§ EXTRACTED DATA
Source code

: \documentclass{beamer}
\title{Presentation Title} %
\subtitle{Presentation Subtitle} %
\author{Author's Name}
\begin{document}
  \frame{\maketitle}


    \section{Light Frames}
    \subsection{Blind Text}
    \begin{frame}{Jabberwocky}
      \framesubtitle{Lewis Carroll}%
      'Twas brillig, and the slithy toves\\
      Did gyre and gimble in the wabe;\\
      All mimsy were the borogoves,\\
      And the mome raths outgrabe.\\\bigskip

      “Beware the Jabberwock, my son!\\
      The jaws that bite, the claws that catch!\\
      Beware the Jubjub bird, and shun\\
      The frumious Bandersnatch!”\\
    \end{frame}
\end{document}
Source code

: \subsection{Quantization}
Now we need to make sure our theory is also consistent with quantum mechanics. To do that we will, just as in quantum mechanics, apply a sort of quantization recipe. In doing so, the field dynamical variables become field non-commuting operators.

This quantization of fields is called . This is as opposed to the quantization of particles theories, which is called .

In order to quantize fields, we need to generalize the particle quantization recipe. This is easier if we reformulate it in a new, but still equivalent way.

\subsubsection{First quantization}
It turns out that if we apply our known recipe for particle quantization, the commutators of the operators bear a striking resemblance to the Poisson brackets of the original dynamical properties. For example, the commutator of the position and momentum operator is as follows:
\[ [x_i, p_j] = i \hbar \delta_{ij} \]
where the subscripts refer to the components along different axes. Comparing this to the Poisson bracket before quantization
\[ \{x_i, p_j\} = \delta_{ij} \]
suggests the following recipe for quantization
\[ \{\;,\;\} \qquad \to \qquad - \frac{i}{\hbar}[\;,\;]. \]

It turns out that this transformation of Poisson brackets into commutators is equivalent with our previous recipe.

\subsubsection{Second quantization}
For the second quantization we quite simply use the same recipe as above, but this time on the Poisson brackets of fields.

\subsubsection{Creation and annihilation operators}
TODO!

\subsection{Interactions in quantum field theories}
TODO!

§ EXERCISE
Using the material above, output each line exactly as it appears.

§ WRITTEN RESPONSE
Source code

: \documentclass{beamer}
\title{Presentation Title} %
\subtitle{Presentation Subtitle} %
\author{Author's Name}
\begin{document}
  \frame{\maketitle}


    \section{Light Frames}
    \subsection{Blind Text}
    \begin{frame}{Jabberwocky}
      \framesubtitle{Lewis Carroll}%
      'Twas brillig, and the slithy toves\\
      Did gyre and gimble in the wabe;\\
      All mimsy were the borogoves,\\
      And the mome raths outgrabe.\\\bigskip

      “Beware the Jabberwock, my son!\\
      The jaws that bite, the claws that catch!\\
      Beware the Jubjub bird, and shun\\
      The frumious Bandersnatch!”\\
    \end{frame}
\end{document}
Source code

: \subsection{Quantization}
Now we need to make sure our theory is also consistent with quantum mechanics. To do that we will, just as in quantum mechanics, apply a sort of quantization recipe. In doing so, the field dynamical variables become field non-commuting operators.

This quantization of fields is called . This is as opposed to the quantization of particles theories, which is called .

In order to quantize fields, we need to generalize the particle quantization recipe. This is easier if we reformulate it in a new, but still equivalent way.

\subsubsection{First quantization}
It turns out that if we apply our known recipe for particle quantization, the commutators of the operators bear a striking resemblance to the Poisson brackets of the original dynamical properties. For example, the commutator of the position and momentum operator is as follows:
\[ [x_i, p_j] = i \hbar \delta_{ij} \]
where the subscripts refer to the components along different axes. Comparing this to the Poisson bracket before quantization
\[ \{x_i, p_j\} = \delta_{ij} \]
suggests the following recipe for quantization
\[ \{\;,\;\} \qquad \to \qquad - \frac{i}{\hbar}[\;,\;]. \]

It turns out that this transformation of Poisson brackets into commutators is equivalent with our previous recipe.

\subsubsection{Second quantization}
For the second quantization we quite simply use the same recipe as above, but this time on the Poisson brackets of fields.

\subsubsection{Creation and annihilation operators}
TODO!

\subsection{Interactions in quantum field theories}
TODO!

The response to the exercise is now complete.